*Work instructions*.
Using the listing below, work out how many lines carry the word "Coroutines", and state nothing but that number.

*Entries supplied*.

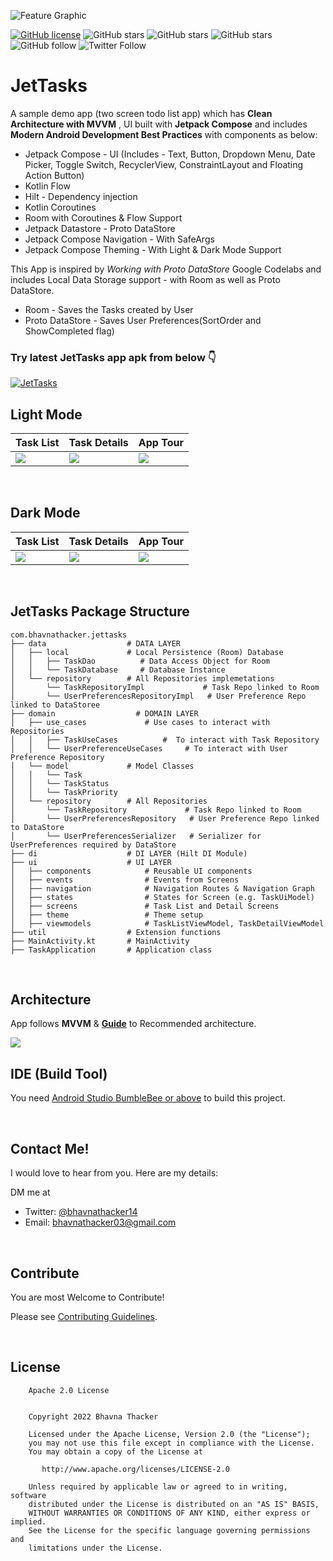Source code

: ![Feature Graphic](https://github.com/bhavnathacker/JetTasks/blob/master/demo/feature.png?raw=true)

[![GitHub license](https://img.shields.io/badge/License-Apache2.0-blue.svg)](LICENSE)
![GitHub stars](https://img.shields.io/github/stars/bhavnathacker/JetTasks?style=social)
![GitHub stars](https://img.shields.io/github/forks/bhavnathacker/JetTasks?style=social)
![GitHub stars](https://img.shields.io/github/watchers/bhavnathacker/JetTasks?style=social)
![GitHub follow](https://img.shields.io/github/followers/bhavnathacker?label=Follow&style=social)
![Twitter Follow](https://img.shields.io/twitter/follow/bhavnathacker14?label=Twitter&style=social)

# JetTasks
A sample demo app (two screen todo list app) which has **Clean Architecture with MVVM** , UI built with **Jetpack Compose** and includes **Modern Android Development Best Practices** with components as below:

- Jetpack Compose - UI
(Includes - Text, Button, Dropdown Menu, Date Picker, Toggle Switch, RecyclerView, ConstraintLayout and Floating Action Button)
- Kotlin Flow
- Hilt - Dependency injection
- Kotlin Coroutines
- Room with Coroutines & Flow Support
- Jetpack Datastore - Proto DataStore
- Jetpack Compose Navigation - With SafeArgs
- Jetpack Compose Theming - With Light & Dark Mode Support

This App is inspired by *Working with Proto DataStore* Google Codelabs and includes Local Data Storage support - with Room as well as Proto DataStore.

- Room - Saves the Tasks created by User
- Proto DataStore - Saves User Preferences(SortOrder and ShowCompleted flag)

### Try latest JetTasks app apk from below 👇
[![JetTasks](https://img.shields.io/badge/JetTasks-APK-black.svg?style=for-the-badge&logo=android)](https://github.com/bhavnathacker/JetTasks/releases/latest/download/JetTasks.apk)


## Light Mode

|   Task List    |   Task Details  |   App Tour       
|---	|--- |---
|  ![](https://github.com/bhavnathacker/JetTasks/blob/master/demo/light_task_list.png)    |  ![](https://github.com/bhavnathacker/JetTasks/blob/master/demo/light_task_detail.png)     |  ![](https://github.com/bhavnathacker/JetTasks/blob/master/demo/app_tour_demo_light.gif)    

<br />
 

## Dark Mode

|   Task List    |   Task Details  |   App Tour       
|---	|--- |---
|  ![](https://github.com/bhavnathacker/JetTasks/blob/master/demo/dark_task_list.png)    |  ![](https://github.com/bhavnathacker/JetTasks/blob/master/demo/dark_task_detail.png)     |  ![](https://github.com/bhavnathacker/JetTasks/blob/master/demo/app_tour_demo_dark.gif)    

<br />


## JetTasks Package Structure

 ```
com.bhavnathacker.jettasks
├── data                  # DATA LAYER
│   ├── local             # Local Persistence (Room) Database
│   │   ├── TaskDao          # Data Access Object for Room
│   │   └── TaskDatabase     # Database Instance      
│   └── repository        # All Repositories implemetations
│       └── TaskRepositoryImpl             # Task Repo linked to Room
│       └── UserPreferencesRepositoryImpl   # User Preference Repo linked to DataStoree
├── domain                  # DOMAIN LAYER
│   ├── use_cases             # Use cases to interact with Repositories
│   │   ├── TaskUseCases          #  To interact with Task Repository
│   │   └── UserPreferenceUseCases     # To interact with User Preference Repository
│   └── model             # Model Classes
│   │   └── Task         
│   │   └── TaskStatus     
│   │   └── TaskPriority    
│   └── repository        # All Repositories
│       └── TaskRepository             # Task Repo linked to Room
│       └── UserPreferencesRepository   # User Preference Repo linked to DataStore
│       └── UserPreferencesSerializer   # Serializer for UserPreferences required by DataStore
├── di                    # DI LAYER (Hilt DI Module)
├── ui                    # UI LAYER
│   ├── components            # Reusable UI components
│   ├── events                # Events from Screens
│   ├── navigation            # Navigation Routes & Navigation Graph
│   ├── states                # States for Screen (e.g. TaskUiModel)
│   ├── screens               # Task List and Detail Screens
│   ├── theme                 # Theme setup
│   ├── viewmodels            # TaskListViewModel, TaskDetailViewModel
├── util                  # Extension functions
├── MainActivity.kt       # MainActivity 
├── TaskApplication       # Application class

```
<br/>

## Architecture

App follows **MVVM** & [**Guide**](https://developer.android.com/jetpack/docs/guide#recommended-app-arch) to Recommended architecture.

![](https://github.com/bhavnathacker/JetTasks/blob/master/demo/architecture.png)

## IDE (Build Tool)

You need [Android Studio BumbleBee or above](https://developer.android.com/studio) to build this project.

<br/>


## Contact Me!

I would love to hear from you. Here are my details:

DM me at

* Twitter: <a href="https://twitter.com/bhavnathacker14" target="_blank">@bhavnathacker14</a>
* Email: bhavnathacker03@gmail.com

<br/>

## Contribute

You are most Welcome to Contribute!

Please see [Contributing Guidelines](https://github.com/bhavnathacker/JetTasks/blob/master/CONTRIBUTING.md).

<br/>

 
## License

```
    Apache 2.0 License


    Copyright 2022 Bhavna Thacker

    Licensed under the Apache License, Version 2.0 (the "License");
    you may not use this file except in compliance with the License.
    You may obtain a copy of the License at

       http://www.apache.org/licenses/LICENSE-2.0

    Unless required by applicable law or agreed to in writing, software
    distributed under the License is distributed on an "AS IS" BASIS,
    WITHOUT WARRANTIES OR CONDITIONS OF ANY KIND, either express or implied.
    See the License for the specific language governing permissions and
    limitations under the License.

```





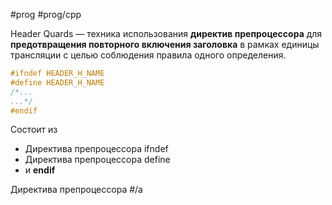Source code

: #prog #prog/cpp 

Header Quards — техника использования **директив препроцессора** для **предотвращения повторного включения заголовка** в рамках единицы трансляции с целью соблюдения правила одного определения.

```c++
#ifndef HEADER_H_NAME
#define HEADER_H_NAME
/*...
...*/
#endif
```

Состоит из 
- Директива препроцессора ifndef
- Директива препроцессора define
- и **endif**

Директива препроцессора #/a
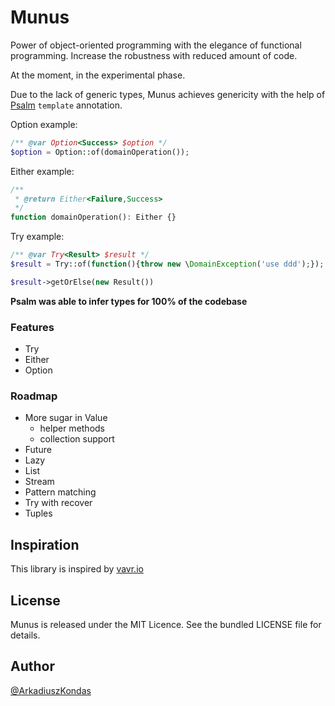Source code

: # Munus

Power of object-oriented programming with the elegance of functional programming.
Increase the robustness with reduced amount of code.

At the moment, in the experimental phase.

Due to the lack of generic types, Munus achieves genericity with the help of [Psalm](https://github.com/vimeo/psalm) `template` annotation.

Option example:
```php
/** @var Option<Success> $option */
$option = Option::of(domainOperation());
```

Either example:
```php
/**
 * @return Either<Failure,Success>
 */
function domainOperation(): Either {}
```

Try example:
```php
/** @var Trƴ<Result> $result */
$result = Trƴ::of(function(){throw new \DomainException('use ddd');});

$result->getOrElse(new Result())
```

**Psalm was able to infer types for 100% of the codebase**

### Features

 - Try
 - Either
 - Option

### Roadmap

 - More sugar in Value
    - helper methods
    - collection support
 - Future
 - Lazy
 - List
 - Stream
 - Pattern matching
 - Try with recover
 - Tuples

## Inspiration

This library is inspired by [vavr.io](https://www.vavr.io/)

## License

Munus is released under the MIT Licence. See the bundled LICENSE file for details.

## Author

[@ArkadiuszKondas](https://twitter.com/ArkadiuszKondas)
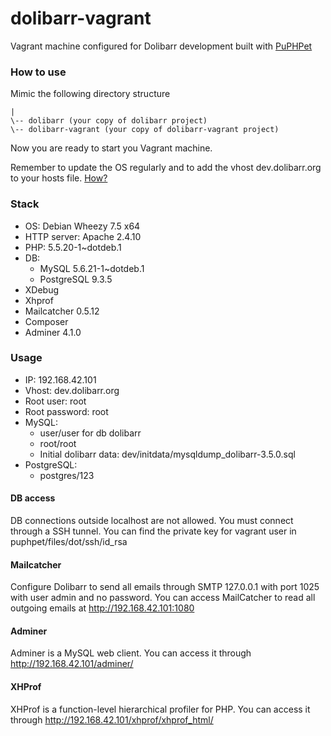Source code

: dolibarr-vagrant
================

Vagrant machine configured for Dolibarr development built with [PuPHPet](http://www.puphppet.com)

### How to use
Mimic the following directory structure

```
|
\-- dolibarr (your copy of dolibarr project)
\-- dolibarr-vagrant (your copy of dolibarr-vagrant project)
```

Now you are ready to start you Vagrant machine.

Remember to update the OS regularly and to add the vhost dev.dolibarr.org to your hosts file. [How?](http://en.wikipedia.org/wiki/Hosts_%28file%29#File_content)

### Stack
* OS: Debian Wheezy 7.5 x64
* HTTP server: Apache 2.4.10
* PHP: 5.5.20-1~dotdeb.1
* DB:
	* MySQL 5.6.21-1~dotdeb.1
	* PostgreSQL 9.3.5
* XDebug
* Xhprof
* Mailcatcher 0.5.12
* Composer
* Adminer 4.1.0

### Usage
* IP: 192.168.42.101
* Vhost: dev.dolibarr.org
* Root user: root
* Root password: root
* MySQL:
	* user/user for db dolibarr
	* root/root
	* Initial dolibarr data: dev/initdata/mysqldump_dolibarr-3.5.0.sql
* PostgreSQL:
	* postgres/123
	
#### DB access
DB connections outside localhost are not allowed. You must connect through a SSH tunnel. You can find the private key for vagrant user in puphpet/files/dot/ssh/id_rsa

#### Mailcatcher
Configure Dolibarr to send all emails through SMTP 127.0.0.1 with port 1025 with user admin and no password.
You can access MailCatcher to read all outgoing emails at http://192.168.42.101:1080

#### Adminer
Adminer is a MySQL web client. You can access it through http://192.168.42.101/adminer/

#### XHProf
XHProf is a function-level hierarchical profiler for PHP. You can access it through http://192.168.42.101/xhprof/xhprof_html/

*Written response*.
2